### WHAT IS NEEDED:
Reproduce the records that follow in full, excluding any picture they contain.

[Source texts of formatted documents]
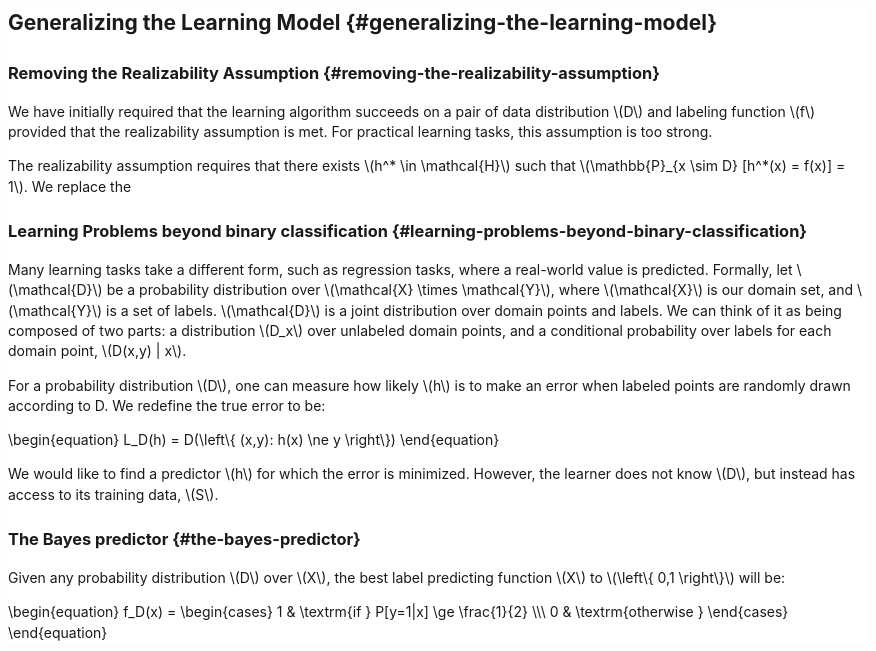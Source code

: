 
## Generalizing the Learning Model {#generalizing-the-learning-model}


### Removing the Realizability Assumption {#removing-the-realizability-assumption}

We have initially required that the learning algorithm succeeds on a
pair of data distribution \\(D\\) and labeling function \\(f\\) provided that
the realizability assumption is met. For practical learning tasks,
this assumption is too strong.

The realizability assumption requires that there exists \\(h^\* \in
\mathcal{H}\\) such that \\(\mathbb{P}\_{x \sim D} [h^\*(x) = f(x)] = 1\\). We
replace the


### Learning Problems beyond binary classification {#learning-problems-beyond-binary-classification}

Many learning tasks take a different form, such as regression tasks,
where a real-world value is predicted. Formally, let \\(\mathcal{D}\\) be
a probability distribution over \\(\mathcal{X} \times \mathcal{Y}\\),
where \\(\mathcal{X}\\) is our domain set, and \\(\mathcal{Y}\\) is a set of
labels. \\(\mathcal{D}\\) is a joint distribution over domain points and
labels. We can think of it as being composed of two parts: a
distribution \\(D\_x\\) over unlabeled domain points, and a conditional
probability over labels for each domain point, \\(D(x,y) | x\\).

For a probability distribution \\(D\\), one can measure how likely \\(h\\) is
to make an error when labeled points are randomly drawn according to
D. We redefine the true error to be:

\begin{equation}
  L\_D(h) = D(\left\\{ (x,y): h(x) \ne y \right\\})
\end{equation}

We would like to find a predictor \\(h\\) for which the error is
minimized. However, the learner does not know \\(D\\), but instead has
access to its training data, \\(S\\).


### The Bayes predictor {#the-bayes-predictor}

Given any probability distribution \\(D\\) over \\(X\\), the best label
predicting function \\(X\\) to \\(\left\\{ 0,1 \right\\}\\) will be:

\begin{equation}
f\_D(x) = \begin{cases}
  1 & \textrm{if } P[y=1|x] \ge \frac{1}{2} \\\\\\
  0 & \textrm{otherwise }
\end{cases}
\end{equation}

### ANSWER TO THIS EXERCISE:
Source code

: 
## Generalizing the Learning Model {#generalizing-the-learning-model}


### Removing the Realizability Assumption {#removing-the-realizability-assumption}

We have initially required that the learning algorithm succeeds on a
pair of data distribution \\(D\\) and labeling function \\(f\\) provided that
the realizability assumption is met. For practical learning tasks,
this assumption is too strong.

The realizability assumption requires that there exists \\(h^\* \in
\mathcal{H}\\) such that \\(\mathbb{P}\_{x \sim D} [h^\*(x) = f(x)] = 1\\). We
replace the


### Learning Problems beyond binary classification {#learning-problems-beyond-binary-classification}

Many learning tasks take a different form, such as regression tasks,
where a real-world value is predicted. Formally, let \\(\mathcal{D}\\) be
a probability distribution over \\(\mathcal{X} \times \mathcal{Y}\\),
where \\(\mathcal{X}\\) is our domain set, and \\(\mathcal{Y}\\) is a set of
labels. \\(\mathcal{D}\\) is a joint distribution over domain points and
labels. We can think of it as being composed of two parts: a
distribution \\(D\_x\\) over unlabeled domain points, and a conditional
probability over labels for each domain point, \\(D(x,y) | x\\).

For a probability distribution \\(D\\), one can measure how likely \\(h\\) is
to make an error when labeled points are randomly drawn according to
D. We redefine the true error to be:

\begin{equation}
  L\_D(h) = D(\left\\{ (x,y): h(x) \ne y \right\\})
\end{equation}

We would like to find a predictor \\(h\\) for which the error is
minimized. However, the learner does not know \\(D\\), but instead has
access to its training data, \\(S\\).


### The Bayes predictor {#the-bayes-predictor}

Given any probability distribution \\(D\\) over \\(X\\), the best label
predicting function \\(X\\) to \\(\left\\{ 0,1 \right\\}\\) will be:

\begin{equation}
f\_D(x) = \begin{cases}
  1 & \textrm{if } P[y=1|x] \ge \frac{1}{2} \\\\\\
  0 & \textrm{otherwise }
\end{cases}
\end{equation}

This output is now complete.